## Task item
Scan the data beneath this task and copy each line that includes "lazy".
BEGIN Data shown
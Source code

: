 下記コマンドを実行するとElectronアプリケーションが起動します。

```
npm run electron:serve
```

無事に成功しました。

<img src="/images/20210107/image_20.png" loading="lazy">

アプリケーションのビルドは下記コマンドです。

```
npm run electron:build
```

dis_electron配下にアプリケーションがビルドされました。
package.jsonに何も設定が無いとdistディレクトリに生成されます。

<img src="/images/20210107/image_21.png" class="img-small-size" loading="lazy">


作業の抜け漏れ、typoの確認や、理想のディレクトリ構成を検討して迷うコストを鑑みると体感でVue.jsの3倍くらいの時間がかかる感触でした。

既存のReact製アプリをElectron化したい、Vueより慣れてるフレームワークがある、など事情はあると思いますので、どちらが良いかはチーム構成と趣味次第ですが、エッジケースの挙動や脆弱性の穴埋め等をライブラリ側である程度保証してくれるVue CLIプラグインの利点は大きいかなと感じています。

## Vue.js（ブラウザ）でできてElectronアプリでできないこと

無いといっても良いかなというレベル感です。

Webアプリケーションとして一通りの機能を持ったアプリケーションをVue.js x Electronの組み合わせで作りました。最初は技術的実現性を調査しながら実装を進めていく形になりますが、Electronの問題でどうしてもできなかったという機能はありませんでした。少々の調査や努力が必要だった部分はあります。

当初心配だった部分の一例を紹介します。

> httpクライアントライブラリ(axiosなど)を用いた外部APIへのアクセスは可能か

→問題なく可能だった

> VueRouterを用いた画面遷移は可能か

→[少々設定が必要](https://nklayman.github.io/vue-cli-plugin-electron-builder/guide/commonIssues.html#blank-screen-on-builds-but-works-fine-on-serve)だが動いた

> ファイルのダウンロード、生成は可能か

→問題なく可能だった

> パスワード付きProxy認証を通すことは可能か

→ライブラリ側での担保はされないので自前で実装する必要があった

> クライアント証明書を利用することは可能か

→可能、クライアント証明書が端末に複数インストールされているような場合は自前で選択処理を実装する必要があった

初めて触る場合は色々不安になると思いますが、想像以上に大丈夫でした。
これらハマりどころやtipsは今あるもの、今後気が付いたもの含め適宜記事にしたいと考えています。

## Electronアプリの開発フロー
END Data shown
## Your response
<img src="/images/20210107/image_20.png" loading="lazy">
<img src="/images/20210107/image_21.png" class="img-small-size" loading="lazy">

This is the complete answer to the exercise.